[Collected data entries]

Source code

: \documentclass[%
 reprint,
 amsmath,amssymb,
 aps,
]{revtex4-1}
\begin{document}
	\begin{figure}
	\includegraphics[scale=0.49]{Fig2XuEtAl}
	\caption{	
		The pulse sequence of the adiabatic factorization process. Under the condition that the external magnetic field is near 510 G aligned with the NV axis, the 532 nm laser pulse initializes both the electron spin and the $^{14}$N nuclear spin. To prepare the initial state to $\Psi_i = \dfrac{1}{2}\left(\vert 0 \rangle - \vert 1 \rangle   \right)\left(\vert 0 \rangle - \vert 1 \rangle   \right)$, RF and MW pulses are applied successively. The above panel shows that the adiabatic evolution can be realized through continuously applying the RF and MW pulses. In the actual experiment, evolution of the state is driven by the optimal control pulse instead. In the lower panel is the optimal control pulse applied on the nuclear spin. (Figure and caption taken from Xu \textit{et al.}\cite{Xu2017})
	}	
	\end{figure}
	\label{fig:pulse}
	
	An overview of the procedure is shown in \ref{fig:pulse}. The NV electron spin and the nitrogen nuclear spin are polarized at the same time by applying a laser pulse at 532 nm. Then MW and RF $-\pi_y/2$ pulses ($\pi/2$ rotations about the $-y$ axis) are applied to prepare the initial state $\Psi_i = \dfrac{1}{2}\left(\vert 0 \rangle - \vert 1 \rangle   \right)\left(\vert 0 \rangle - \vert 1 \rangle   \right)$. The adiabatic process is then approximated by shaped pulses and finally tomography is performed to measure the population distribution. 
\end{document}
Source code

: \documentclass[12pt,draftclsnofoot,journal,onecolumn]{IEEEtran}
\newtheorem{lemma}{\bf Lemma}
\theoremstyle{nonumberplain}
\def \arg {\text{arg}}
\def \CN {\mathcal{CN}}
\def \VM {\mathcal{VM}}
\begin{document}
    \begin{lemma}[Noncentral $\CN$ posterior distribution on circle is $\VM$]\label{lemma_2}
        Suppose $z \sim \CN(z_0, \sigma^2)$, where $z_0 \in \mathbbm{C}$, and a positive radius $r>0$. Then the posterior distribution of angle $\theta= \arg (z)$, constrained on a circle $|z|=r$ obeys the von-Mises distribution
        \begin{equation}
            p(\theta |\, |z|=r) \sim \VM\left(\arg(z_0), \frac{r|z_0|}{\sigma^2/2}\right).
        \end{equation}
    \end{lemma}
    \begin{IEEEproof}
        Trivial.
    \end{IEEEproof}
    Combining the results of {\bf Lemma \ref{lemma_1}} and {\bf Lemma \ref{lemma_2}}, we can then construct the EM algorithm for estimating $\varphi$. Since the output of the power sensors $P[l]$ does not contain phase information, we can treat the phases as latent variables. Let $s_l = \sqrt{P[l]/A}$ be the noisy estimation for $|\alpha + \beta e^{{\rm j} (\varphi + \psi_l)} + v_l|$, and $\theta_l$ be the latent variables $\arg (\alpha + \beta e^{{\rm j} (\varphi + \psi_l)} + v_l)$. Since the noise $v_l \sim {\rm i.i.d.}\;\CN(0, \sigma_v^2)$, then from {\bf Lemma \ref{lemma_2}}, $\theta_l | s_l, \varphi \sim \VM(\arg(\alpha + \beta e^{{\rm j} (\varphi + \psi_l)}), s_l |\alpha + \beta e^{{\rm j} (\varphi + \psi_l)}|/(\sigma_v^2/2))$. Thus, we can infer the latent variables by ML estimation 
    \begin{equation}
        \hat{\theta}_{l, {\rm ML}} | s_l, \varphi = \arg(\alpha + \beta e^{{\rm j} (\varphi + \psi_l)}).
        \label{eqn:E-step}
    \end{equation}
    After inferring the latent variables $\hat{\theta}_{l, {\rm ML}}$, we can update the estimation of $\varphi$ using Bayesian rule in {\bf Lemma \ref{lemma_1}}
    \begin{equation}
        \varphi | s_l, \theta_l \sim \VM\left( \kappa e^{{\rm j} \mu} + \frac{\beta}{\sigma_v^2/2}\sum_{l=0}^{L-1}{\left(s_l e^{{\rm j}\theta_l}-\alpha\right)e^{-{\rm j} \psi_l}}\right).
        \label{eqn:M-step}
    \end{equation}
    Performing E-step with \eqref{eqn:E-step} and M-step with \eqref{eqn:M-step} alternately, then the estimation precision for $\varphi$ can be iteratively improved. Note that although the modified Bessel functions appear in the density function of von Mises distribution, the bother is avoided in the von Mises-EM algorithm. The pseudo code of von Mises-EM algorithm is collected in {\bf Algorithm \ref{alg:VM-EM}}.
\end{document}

→ **What the task requires**: Return the lines above, starting at the one that contains "s_l, \varphi = \arg(\alpha" and running through the last, exactly as they appear, with no extra lines.

→ **Completed exercise**:
        \hat{\theta}_{l, {\rm ML}} | s_l, \varphi = \arg(\alpha + \beta e^{{\rm j} (\varphi + \psi_l)}).
        \label{eqn:E-step}
    \end{equation}
    After inferring the latent variables $\hat{\theta}_{l, {\rm ML}}$, we can update the estimation of $\varphi$ using Bayesian rule in {\bf Lemma \ref{lemma_1}}
    \begin{equation}
        \varphi | s_l, \theta_l \sim \VM\left( \kappa e^{{\rm j} \mu} + \frac{\beta}{\sigma_v^2/2}\sum_{l=0}^{L-1}{\left(s_l e^{{\rm j}\theta_l}-\alpha\right)e^{-{\rm j} \psi_l}}\right).
        \label{eqn:M-step}
    \end{equation}
    Performing E-step with \eqref{eqn:E-step} and M-step with \eqref{eqn:M-step} alternately, then the estimation precision for $\varphi$ can be iteratively improved. Note that although the modified Bessel functions appear in the density function of von Mises distribution, the bother is avoided in the von Mises-EM algorithm. The pseudo code of von Mises-EM algorithm is collected in {\bf Algorithm \ref{alg:VM-EM}}.
\end{document}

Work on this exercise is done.